* _Task statement_: Among the records, which lines include "width"? List them.

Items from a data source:
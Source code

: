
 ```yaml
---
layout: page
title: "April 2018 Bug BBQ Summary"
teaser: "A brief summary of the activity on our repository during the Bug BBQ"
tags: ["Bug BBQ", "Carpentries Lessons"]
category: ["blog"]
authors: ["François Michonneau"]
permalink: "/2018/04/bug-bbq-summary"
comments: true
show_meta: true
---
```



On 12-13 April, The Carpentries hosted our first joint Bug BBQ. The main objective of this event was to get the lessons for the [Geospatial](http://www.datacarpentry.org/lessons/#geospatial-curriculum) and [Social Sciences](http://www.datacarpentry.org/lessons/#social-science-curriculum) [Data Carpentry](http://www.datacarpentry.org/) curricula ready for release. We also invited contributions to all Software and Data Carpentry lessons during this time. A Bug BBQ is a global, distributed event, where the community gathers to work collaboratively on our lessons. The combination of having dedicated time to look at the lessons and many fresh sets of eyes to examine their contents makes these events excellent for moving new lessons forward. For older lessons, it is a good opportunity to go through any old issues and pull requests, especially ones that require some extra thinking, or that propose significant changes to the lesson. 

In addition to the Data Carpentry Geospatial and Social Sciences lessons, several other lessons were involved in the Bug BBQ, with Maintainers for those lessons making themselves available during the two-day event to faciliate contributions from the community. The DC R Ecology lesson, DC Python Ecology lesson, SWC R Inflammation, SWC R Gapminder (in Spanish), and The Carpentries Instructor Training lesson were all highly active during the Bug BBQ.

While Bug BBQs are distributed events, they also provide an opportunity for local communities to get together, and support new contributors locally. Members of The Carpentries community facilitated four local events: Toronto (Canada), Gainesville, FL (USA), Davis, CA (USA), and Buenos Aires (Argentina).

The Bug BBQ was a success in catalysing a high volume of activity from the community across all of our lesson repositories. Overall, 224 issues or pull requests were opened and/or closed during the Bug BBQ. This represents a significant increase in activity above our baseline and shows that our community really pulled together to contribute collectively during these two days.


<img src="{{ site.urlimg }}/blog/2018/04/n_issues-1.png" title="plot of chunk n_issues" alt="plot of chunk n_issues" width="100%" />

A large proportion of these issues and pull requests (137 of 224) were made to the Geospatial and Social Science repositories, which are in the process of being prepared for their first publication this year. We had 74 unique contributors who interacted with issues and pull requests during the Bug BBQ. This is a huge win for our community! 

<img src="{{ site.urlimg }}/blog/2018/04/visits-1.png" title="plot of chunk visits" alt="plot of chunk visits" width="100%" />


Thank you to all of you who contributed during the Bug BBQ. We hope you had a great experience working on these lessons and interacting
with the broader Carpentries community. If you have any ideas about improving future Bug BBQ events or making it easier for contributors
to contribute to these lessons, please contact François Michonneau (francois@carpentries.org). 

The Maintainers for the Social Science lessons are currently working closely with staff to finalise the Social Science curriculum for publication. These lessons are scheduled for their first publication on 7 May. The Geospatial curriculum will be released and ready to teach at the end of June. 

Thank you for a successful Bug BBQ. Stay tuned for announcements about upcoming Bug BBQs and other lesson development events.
---
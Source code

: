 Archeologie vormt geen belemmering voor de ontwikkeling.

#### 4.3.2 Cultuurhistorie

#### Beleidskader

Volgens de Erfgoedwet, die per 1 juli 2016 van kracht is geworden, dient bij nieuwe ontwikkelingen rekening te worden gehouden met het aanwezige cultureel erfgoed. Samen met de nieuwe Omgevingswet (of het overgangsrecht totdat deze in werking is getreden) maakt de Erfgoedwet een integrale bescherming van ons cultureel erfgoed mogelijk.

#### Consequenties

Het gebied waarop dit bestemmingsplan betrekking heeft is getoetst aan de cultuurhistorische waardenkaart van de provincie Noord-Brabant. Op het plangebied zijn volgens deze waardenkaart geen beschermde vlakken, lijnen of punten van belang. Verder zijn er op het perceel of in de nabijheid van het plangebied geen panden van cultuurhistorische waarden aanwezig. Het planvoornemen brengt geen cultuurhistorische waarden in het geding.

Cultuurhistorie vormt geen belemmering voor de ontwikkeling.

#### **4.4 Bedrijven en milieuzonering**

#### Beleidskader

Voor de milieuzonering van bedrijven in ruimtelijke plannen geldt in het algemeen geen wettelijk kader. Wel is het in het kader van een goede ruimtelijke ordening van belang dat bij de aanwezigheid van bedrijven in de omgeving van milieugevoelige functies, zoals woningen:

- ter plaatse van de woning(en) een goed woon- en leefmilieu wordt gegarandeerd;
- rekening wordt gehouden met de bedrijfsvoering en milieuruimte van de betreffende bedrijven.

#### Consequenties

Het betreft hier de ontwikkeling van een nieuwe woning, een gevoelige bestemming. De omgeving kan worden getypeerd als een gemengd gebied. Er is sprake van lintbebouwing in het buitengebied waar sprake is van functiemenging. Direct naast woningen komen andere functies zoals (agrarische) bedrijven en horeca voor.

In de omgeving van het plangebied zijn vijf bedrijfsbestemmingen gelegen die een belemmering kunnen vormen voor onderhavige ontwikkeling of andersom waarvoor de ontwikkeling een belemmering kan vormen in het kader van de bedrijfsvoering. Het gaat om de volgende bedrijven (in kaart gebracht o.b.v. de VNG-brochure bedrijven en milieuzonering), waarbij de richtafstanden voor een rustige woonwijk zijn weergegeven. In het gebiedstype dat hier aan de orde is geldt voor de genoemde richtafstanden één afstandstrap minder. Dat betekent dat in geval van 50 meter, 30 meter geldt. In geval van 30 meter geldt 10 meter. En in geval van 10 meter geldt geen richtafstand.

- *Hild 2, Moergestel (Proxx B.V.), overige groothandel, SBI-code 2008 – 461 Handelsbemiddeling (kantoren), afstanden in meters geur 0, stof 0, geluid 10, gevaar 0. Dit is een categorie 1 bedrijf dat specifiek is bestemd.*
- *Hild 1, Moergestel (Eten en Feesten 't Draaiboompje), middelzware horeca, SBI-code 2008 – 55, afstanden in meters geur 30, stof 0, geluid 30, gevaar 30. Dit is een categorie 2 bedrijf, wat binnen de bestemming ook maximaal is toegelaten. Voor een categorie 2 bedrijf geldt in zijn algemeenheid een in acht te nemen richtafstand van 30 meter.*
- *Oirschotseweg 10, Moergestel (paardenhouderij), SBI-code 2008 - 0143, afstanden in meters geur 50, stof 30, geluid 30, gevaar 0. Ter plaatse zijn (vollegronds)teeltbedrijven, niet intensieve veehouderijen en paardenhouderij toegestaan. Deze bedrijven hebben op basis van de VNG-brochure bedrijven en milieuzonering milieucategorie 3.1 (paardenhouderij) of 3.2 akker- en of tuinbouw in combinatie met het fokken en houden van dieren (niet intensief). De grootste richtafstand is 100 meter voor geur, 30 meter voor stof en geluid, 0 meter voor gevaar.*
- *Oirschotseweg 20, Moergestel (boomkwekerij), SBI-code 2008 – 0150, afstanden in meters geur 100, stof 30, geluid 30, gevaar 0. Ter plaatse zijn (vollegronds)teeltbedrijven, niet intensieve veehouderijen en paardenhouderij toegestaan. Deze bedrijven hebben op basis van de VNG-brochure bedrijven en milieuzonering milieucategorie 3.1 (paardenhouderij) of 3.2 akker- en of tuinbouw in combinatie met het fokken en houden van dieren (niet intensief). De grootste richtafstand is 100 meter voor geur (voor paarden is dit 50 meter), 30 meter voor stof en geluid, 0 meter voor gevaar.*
...
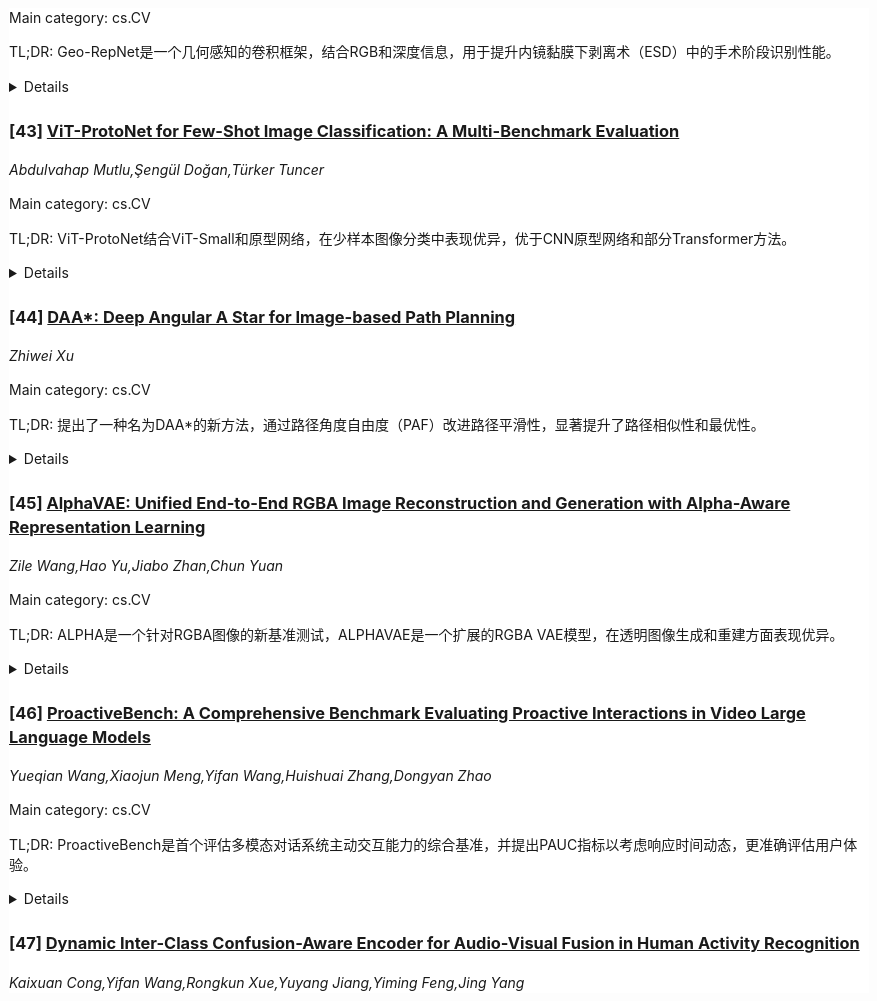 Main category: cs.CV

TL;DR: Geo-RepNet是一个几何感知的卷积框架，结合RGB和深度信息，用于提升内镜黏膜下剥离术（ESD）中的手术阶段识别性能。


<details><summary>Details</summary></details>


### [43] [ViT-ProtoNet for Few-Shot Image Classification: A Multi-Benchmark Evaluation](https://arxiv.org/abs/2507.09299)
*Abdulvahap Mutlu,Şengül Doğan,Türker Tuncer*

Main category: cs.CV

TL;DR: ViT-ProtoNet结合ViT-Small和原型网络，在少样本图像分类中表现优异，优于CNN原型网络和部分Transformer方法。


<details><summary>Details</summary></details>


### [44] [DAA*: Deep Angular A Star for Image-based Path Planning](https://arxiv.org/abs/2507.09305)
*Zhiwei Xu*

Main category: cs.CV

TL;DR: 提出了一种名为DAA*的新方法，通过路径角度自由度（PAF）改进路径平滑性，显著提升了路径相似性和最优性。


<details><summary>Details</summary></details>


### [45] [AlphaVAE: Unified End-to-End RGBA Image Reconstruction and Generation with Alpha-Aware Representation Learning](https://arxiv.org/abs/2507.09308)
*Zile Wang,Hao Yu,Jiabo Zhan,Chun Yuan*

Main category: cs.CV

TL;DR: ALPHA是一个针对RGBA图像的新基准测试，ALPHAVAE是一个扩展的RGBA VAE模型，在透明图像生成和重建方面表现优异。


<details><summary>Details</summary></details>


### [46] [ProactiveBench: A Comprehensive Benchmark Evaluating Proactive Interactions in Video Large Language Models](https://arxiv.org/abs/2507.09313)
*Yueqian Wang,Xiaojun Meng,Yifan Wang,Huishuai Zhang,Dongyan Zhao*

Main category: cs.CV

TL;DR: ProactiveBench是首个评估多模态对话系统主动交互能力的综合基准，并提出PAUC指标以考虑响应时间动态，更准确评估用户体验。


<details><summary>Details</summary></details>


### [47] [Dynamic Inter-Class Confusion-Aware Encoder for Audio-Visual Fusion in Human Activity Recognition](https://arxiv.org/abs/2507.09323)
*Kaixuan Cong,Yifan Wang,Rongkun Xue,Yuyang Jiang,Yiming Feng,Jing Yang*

* _Task result_:
<img src="{{ site.urlimg }}/blog/2018/04/n_issues-1.png" title="plot of chunk n_issues" alt="plot of chunk n_issues" width="100%" />
<img src="{{ site.urlimg }}/blog/2018/04/visits-1.png" title="plot of chunk visits" alt="plot of chunk visits" width="100%" />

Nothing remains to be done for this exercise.